Ancestral Roofs

"In Praise of Older Buildings"

Thursday, March 19, 2015

The Royal Treatment

The New Royal Hotel, Picton, Ont.
The Royal Hotel (1910)      Virtual Reference Library photo (public domain) 

post cards are from the Eric Pierce collection
 On my walkabout in downtown Picton last week, I had a look at a building that has always just been there, throughout my life, the Royal Hotel. Our conservative parents would make comments about the seedy characters and shiftless farmers who hung out there - hushed not-in-front-of-the-children references to "the beverage room" always accompanied by that 'trouble in River City' disapproval.
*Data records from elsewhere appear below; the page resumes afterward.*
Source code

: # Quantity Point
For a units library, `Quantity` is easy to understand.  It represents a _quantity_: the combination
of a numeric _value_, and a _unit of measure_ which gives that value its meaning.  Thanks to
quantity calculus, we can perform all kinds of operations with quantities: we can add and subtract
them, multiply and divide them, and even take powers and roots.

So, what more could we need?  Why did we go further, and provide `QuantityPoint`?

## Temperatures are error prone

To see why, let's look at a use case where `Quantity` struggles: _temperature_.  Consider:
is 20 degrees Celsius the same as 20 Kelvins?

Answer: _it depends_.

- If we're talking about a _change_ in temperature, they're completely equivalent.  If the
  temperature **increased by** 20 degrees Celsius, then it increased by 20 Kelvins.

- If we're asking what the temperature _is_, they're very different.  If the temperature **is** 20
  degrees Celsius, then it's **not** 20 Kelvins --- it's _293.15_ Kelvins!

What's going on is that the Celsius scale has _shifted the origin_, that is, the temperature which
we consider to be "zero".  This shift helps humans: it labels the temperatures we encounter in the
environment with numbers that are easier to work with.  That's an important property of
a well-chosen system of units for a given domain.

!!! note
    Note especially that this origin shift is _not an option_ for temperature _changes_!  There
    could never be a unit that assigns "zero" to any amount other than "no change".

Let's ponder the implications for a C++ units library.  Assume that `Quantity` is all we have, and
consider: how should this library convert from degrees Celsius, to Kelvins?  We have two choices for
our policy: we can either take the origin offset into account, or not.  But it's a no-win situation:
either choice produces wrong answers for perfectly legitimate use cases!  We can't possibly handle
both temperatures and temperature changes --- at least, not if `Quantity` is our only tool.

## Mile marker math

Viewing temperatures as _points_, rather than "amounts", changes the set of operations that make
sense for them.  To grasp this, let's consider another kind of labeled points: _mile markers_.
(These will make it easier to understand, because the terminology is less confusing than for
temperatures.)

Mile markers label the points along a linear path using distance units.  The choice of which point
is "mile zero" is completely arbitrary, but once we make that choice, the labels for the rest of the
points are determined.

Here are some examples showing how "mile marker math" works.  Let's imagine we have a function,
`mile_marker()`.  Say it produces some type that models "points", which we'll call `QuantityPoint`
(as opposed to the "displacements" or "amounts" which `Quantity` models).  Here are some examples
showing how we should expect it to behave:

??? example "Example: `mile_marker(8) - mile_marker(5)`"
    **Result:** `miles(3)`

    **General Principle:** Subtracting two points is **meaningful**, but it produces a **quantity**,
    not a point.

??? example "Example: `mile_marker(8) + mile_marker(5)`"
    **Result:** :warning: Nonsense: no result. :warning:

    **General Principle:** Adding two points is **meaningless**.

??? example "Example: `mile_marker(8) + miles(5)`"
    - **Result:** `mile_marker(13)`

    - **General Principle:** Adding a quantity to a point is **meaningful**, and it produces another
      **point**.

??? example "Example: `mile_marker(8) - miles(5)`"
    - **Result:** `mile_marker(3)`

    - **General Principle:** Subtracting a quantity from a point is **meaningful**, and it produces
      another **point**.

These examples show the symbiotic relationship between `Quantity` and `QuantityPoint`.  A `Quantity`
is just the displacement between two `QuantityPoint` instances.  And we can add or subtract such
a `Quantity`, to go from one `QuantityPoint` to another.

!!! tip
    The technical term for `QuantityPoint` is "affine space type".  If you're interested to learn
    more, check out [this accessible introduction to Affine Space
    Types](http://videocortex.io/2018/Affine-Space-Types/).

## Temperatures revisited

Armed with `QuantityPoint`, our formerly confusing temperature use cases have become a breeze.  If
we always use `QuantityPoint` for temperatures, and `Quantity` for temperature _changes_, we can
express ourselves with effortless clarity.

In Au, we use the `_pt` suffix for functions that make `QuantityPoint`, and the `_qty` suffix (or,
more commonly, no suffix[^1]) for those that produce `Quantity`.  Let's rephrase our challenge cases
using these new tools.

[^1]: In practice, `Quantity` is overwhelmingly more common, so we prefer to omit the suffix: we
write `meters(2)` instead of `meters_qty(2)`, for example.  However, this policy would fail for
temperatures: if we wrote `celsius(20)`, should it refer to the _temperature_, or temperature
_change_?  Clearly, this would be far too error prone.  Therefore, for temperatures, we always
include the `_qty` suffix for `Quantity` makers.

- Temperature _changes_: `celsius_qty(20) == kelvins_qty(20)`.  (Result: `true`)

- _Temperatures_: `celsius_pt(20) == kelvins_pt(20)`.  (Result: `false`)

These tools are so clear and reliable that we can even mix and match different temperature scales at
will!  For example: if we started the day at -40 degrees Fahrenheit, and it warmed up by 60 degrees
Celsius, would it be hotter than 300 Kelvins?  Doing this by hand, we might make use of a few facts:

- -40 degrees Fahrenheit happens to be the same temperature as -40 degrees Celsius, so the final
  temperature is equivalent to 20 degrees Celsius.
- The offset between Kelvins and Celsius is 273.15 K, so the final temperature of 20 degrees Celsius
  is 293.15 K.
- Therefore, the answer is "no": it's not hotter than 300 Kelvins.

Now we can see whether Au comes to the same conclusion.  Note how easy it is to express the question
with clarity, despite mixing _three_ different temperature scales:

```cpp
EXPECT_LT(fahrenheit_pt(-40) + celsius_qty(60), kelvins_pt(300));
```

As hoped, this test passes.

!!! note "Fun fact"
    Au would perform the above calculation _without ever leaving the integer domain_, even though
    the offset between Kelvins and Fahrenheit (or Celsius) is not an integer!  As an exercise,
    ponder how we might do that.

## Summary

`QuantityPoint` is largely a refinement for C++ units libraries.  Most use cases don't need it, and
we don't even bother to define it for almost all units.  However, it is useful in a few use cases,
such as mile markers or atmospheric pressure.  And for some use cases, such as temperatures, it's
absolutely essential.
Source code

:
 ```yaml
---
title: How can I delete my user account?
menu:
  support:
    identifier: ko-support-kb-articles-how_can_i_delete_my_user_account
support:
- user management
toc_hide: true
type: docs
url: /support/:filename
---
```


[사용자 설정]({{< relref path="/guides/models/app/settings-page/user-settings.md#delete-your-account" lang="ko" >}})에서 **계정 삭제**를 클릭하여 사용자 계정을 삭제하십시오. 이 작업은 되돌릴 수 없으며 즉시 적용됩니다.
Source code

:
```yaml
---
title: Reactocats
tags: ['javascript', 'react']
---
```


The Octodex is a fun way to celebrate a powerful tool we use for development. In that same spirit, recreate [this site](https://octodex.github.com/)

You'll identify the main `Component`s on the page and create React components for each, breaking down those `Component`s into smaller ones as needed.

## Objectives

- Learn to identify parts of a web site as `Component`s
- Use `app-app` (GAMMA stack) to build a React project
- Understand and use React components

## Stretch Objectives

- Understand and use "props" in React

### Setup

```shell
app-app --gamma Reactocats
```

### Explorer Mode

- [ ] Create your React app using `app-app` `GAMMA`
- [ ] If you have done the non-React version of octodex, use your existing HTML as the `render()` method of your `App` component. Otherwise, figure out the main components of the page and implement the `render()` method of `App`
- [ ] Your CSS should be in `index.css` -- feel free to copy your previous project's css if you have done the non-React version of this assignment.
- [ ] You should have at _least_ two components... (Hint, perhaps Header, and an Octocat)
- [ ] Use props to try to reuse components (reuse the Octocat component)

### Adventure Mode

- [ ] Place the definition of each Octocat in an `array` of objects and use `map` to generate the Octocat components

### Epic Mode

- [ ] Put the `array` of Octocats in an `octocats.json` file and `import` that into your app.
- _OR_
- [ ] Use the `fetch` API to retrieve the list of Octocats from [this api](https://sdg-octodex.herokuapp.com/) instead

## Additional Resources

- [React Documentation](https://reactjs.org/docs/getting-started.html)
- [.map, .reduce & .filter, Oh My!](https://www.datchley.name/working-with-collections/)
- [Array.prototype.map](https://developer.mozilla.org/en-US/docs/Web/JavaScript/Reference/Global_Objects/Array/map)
Now clearly, that image was not always the case.
This wonderful photo of the 'new' Royal Hotel shows lots of ladies chatting out front (and they DO look like ladies.) The three storey luxury hotel, opened about 1881, was considered the best in town, and sported a bell-cast octagonal roofed turret to set it even further apart.

bell-cast roof dome
I turn to The Settler's Dream for this architectural description by Tom Cruickshank and Peter Stokes: "Brickwork on the Royal also shows polished elaboration, particularly in the rusticated pilasters and cornice detail as well as the decorative labels with keystone, all executed in brick, over each window. Other details worthy of the hotel's status are its heavy bracket and an iron balcony, since removed, which extended the full length of the building." (p.211)

But its character slipped, and its future was in doubt until a few years ago, when heritage and arts types began to explore the possibilities of the hotel. A local photographer captured, Drake-like, moody views of the hotel's last residents and its evocative faded interiors in Graham Davies at the Royal. Black and white images are available for sale in book form or as prints.



"rusticated pilasters, window labels and dog-toothing in brick"
In late 2013 an optimistic note was sounded in The Wellington Times at the purchase of the Royal by former Ontario finance minister Greg Sorbara (well, he would have money, right?) His plans to launch into the county's 'hip transformation' with the refurbishment of the building as a boutique hotel aren't manifested yet in any noisy messy encouraging restoration work, but I am hopeful.

No-one can tell me when the hotel received its most recent facade facelift. I love the hotel name in deco letters on a black background - could it possibly be Vitrolite?